In general, a flood illuminator is used in the iToF 3D depth sensing device to provide flood light to a target object. However, when the target object has multiple planes facing each other, a part of the flood light will be multiple reflected in these planes. The multiple reflected light will interfere with the one-time reflected light from the target area, which means the sensor of the iToF 3D depth sensing device will suffer the multipath interference (MPI) issue and cause a false depth signal.
In view of the foregoing problems, the disclosure provides a time-of-flight sensing system and a time-of-flight sensing method capable of improving the accuracy of measured depth or distance.
The disclosure provides a time-of-flight sensing system including a laser scanning module, a sensing device and a control circuit. The laser scanning module is configured to sequentially and respectively provide a plurality of first laser beams to a plurality of first sub-areas of a sensing target. The sensing device is configured to receive the first laser beams respectively reflected from the first sub-areas of the sensing target. The control circuit is electrically coupled to the laser scanning module and the sensing device, and is configured to calculate first depth signals of the first sub-areas of the sensing target according to the first laser beams sequentially and respectively reflected from the first sub-areas of the sensing target and received by the sensing device.
The disclosure further provides a time-of-flight sensing method including the following steps: providing a plurality of first laser beams to a plurality of first sub-areas of a sensing target sequentially and respectively, receiving the first laser beams respectively reflected from the first sub-areas of the sensing target by a sensing device, and calculating first depth signals of the first sub-areas of the sensing target according to the first laser beams sequentially and respectively reflected from the first sub-areas of the sensing target and received by the sensing device.
Based on the above, in the time-of-flight sensing system and the time-of-flight sensing method according to an embodiment of the disclosure, a laser scanning module is adopted to provide a plurality of first laser beams. The first laser beams are sequentially and respectively transmitted to a plurality of first sub-areas of a sensing target. Since the laser scanning module is provided with high directivity, the possibility of receiving multiple reflected laser beam is significantly reduced when the sensing device is receiving the first laser beam reflected from one of the first sub-areas. Such that, the signal-to-noise ratio of the received signal may be improved and a more accurate depth signal may be provided by the time-of-flight sensing system.
To make the aforementioned more comprehensible, several embodiments accompanied with drawings are described in detail as follows.

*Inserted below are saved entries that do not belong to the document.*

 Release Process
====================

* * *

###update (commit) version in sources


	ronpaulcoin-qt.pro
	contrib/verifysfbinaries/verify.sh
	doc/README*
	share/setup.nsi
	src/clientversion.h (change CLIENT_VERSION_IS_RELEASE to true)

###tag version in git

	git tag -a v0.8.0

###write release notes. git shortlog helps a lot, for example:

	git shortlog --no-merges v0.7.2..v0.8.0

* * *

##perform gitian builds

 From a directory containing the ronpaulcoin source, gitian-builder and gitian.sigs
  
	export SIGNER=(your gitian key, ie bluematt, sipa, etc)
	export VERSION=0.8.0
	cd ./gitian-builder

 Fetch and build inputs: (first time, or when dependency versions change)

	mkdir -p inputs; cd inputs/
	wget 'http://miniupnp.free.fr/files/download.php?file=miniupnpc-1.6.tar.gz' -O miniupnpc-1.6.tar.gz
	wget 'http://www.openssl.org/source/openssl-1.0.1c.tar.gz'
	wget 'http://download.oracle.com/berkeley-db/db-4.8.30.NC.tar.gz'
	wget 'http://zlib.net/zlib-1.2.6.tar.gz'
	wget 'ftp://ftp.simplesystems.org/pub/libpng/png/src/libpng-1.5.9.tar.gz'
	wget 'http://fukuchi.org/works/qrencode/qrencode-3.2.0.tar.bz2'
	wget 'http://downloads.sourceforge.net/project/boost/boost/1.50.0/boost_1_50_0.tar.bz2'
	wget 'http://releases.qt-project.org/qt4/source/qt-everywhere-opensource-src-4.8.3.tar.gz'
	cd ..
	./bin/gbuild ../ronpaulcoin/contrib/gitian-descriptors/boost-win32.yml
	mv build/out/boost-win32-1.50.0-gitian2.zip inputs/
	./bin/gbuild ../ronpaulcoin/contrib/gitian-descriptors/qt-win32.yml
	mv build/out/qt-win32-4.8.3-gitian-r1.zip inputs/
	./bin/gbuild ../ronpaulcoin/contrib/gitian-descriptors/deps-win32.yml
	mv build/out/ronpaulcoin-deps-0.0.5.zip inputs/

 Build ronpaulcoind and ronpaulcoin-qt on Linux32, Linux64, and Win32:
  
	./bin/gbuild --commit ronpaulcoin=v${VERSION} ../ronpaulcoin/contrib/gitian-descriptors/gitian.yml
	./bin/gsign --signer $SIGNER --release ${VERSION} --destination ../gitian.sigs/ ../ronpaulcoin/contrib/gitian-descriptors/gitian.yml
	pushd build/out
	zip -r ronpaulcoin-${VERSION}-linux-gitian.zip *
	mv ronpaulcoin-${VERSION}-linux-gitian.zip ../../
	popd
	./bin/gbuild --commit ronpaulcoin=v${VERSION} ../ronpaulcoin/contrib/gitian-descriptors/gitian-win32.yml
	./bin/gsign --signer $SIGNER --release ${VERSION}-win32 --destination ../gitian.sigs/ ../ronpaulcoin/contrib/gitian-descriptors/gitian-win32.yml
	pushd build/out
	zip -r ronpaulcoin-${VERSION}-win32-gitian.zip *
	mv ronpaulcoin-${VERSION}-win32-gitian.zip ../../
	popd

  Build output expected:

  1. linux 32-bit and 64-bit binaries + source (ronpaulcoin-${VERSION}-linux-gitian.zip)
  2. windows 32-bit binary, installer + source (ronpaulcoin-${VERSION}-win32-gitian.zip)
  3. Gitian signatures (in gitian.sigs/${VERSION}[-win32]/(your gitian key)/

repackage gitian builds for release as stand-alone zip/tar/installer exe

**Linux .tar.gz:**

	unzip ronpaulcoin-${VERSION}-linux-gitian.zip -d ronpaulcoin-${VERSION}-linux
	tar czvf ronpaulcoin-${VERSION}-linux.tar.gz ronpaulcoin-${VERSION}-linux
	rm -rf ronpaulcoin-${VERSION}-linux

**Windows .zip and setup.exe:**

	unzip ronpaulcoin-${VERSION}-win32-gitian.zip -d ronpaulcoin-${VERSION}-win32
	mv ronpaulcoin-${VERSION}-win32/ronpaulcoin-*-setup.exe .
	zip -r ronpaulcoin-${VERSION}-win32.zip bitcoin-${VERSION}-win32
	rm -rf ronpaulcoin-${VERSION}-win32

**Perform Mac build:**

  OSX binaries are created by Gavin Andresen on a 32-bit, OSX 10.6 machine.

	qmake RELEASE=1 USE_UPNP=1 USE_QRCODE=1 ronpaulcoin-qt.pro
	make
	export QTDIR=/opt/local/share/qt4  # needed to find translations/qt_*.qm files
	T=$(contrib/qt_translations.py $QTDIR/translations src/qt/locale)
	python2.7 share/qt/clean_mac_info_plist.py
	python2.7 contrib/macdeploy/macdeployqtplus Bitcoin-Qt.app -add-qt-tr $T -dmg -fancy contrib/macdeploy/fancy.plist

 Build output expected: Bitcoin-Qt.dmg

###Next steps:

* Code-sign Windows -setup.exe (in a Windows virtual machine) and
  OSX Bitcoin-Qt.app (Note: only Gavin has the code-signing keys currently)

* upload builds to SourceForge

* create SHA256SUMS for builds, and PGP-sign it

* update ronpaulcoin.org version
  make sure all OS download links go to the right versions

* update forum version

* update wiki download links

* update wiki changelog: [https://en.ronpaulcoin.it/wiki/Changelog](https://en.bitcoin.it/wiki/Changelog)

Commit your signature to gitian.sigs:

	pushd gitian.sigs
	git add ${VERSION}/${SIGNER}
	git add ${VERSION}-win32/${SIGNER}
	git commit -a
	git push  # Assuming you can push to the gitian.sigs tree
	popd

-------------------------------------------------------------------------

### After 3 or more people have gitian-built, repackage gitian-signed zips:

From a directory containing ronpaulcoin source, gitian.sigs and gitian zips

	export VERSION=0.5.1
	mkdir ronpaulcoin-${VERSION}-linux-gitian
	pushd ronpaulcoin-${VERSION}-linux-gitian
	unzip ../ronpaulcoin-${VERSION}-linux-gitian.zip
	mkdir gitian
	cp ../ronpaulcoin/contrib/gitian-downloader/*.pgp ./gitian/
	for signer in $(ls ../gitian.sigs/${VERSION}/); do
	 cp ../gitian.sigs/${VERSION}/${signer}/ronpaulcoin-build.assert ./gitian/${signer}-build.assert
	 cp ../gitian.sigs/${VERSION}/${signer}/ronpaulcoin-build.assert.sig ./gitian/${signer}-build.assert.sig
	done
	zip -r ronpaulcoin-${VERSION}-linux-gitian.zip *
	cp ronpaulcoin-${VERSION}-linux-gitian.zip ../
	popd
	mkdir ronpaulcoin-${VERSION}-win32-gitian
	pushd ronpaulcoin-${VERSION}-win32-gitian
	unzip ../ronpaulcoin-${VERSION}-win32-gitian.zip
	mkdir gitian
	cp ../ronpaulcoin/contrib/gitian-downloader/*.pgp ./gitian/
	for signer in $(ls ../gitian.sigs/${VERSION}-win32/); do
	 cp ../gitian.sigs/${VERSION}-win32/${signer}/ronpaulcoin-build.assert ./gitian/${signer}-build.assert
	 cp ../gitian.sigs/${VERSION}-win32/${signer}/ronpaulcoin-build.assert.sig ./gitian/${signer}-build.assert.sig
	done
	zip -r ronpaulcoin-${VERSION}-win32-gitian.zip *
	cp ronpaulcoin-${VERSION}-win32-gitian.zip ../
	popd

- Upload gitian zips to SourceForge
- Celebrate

The accompanying drawings are included to provide a further understanding of the disclosure, and are incorporated in and constitute a part of this specification. The drawings illustrate exemplary embodiments of the disclosure and, together with the description, serve to explain the principles of the disclosure.
In the following detailed description of the preferred embodiments, reference is made to the accompanying drawings which form a part hereof, and in which are shown by way of illustration specific embodiments in which the invention may be practiced. In this regard, directional terminology, such as “top,” “bottom,” “front,” “back,” etc., is used with reference to the orientation of the Figure(s) being described. The components of the present invention can be positioned in a number of different orientations. As such, the directional terminology is used for purposes of illustration and is in no way limiting. On the other hand, the drawings are only schematic and the sizes of components may be exaggerated for clarity. It is to be understood that other embodiments may be utilized and structural changes may be made without departing from the scope of the present invention. Also, it is to be understood that the phraseology and terminology used herein are for the purpose of description and should not be regarded as limiting. The use of “including,” “comprising,” or “having” and variations thereof herein is meant to encompass the items listed thereafter and equivalents thereof as well as additional items. Unless limited otherwise, the terms “connected,” “coupled,” and “mounted” and variations thereof herein are used broadly and encompass direct and indirect connections, couplings, and mountings. Similarly, the terms “facing,” “faces” and variations thereof herein are used broadly and encompass direct and indirect facing, and “adjacent to” and variations thereof herein are used broadly and encompass directly and indirectly “adjacent to”. Therefore, the description of “A” component facing “B” component herein may contain the situations that “A” component directly faces “B” component or one or more additional components are between “A” component and “B” component. Also, the description of “A” component “adjacent to” “B” component herein may contain the situations that “A” component is directly “adjacent to” “B” component or one or more additional components are between “A” component and “B” component. Accordingly, the drawings and descriptions will be regarded as illustrative in nature and not as restrictive.
Referring to
For example, the scanning mirror 140 may be a MEMS (micro-electro-mechanical systems) scanning mirror, and a reflective surface RS of the scanning mirror 140 is suitable for swinging about a rotating axis AX1 or/and a rotating axis AX2, but the disclosure is not limited thereto. The normal direction of the reflective surface RS changes over time to reflect the collimated laser beam toward the sensing target TG in a scanning manner.
Referring to
In the present embodiment, the first plane PL1 and the second plane PL2 may be divided into a plurality of sub-areas SubA by the control circuit 300, but the disclosure is not limited thereto. In other embodiment, the number of divided sub-areas can be adjusted according to actual needs.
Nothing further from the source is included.